───── SUPPLIED DATA ─────

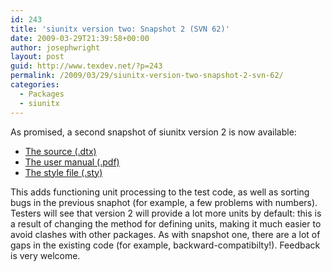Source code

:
 ```yaml
---
id: 243
title: 'siunitx version two: Snapshot 2 (SVN 62)'
date: 2009-03-29T21:39:58+00:00
author: josephwright
layout: post
guid: http://www.texdev.net/?p=243
permalink: /2009/03/29/siunitx-version-two-snapshot-2-svn-62/
categories:
  - Packages
  - siunitx
---
```

As promised, a second snapshot of siunitx version 2 is now available:

- [The source  (.dtx)](http://www.texdev.net/wp-content/uploads/2009/03/siunitx.dtx)
- [The user manual (.pdf)](http://www.texdev.net/wp-content/uploads/2009/03/siunitx.pdf)
- [The style file  (.sty)](http://www.texdev.net/wp-content/uploads/2009/03/siunitx.sty)

This adds functioning unit processing to the test code, as well as sorting bugs in the previous snaphot (for example, a few problems with numbers). Testers will see that version 2 will provide a lot more units by default: this is a result of changing the method for defining units, making it much easier to avoid clashes with other packages. As with snapshot one, there are a lot of gaps in the existing code (for example, backward-compatibilty!). Feedback is very welcome.

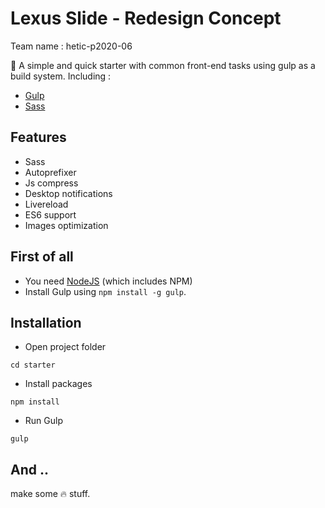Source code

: Lexus Slide - Redesign Concept
==============================

Team name : hetic-p2020-06

:rocket: A simple and quick starter with common front-end tasks using gulp as a build system.
Including :

* [Gulp](http://gulpjs.com/)
* [Sass](http://sass-lang.com/)

## Features
- Sass
- Autoprefixer
- Js compress
- Desktop notifications
- Livereload
- ES6 support
- Images optimization

## First of all
- You need [NodeJS](https://nodejs.org/en/) (which includes NPM)
- Install Gulp using `npm install -g gulp`.

## Installation
- Open project folder
```shell
cd starter
```
* Install packages
```shell
npm install
```
* Run Gulp
```shell
gulp
```
## And ..
make some :fire: stuff.
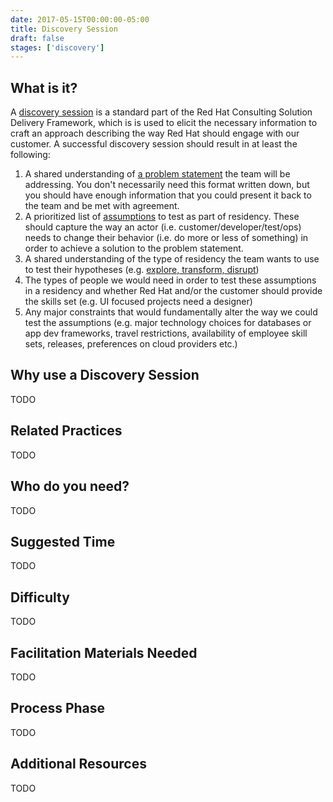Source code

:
 ```yaml
---
date: 2017-05-15T00:00:00-05:00
title: Discovery Session
draft: false
stages: ['discovery']
---
```


## What is it?

A [discovery session](https://www.redhat.com/en/resources/discovery-session-consulting-datasheet) is a standard part of the Red Hat Consulting Solution Delivery Framework, which is is used to elicit the necessary information to craft an approach describing the way Red Hat should engage with our customer. A successful discovery session should result in at least the following:

1. A shared understanding of [a problem statement](https://pages.18f.gov/lean-product-design/2-problem-statement/) the team will be addressing. You don't necessarily need this format written down, but you should have enough information that you could present it back to the team and be met with agreement.
2. A prioritized list of [assumptions](https://pages.18f.gov/lean-product-design/3-identify-assumptions/) to test as part of residency. These should capture the way an actor (i.e. customer/developer/test/ops) needs to change their behavior (i.e. do more or less of something) in order to achieve a solution to the problem statement.
3. A shared understanding of the type of residency the team wants to use to test their hypotheses (e.g. [explore, transform, disrupt](https://youtu.be/G2_rw69ICWk?t=10m))
4. The types of people we would need in order to test these assumptions in a residency and whether Red Hat and/or the customer should provide the skills set (e.g. UI focused projects need a designer)
5. Any major constraints that would fundamentally alter the way we could test the assumptions (e.g. major technology choices for databases or app dev frameworks, travel restrictions, availability of employee skill sets, releases, preferences on cloud providers etc.)


## Why use a Discovery Session

TODO


## Related Practices

TODO


## Who do you need?

TODO


## Suggested Time

TODO


## Difficulty

TODO


## Facilitation Materials Needed

TODO


## Process Phase

TODO

## Additional Resources

TODO
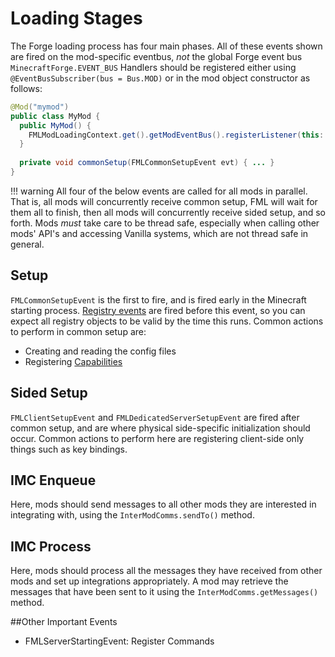 Loading Stages
==============

The Forge loading process has four main phases. All of these events shown are fired on the mod-specific eventbus, *not* the global Forge event bus `MinecraftForge.EVENT_BUS`
Handlers should be registered either using `@EventBusSubscriber(bus = Bus.MOD)` or in the mod object constructor as follows:

```Java
@Mod("mymod")
public class MyMod {
  public MyMod() {
    FMLModLoadingContext.get().getModEventBus().registerListener(this::commonSetup);
  } 
  
  private void commonSetup(FMLCommonSetupEvent evt) { ... }
}
```

!!! warning
    All four of the below events are called for all mods in parallel. That is, all mods will concurrently receive common setup, FML will wait for 
    them all to finish, then all mods will concurrently receive sided setup, and so forth.
    Mods *must* take care to be thread safe, especially when calling other mods' API's and accessing Vanilla systems, which are not thread safe in general.


## Setup

`FMLCommonSetupEvent` is the first to fire, and is fired early in the Minecraft starting process.
[Registry events][registering] are fired before this event, so you can expect all registry objects to be valid by the time this runs.
Common actions to perform in common setup are:

  * Creating and reading the config files
  * Registering [Capabilities][capabilities]

## Sided Setup

`FMLClientSetupEvent` and `FMLDedicatedServerSetupEvent` are fired after common setup, and are where physical side-specific initialization should occur.
Common actions to perform here are registering client-side only things such as key bindings.

## IMC Enqueue

Here, mods should send messages to all other mods they are interested in integrating with, using the `InterModComms.sendTo()` method.

## IMC Process

Here, mods should process all the messages they have received from other mods and set up integrations appropriately. A mod may retrieve the messages
that have been sent to it using the `InterModComms.getMessages()` method.

##Other Important Events

  * FMLServerStartingEvent: Register Commands

[registering]: ../concepts/registries.md#registering-things
[capabilities]: ../datastorage/capabilities.md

─────

WHAT THE TASK ASKS -> Filter the records down to the lines containing the word "method", and copy those.

EXERCISE ANSWER ->
This adds functioning unit processing to the test code, as well as sorting bugs in the previous snaphot (for example, a few problems with numbers). Testers will see that version 2 will provide a lot more units by default: this is a result of changing the method for defining units, making it much easier to avoid clashes with other packages. As with snapshot one, there are a lot of gaps in the existing code (for example, backward-compatibilty!). Feedback is very welcome.
Here, mods should send messages to all other mods they are interested in integrating with, using the `InterModComms.sendTo()` method.
that have been sent to it using the `InterModComms.getMessages()` method.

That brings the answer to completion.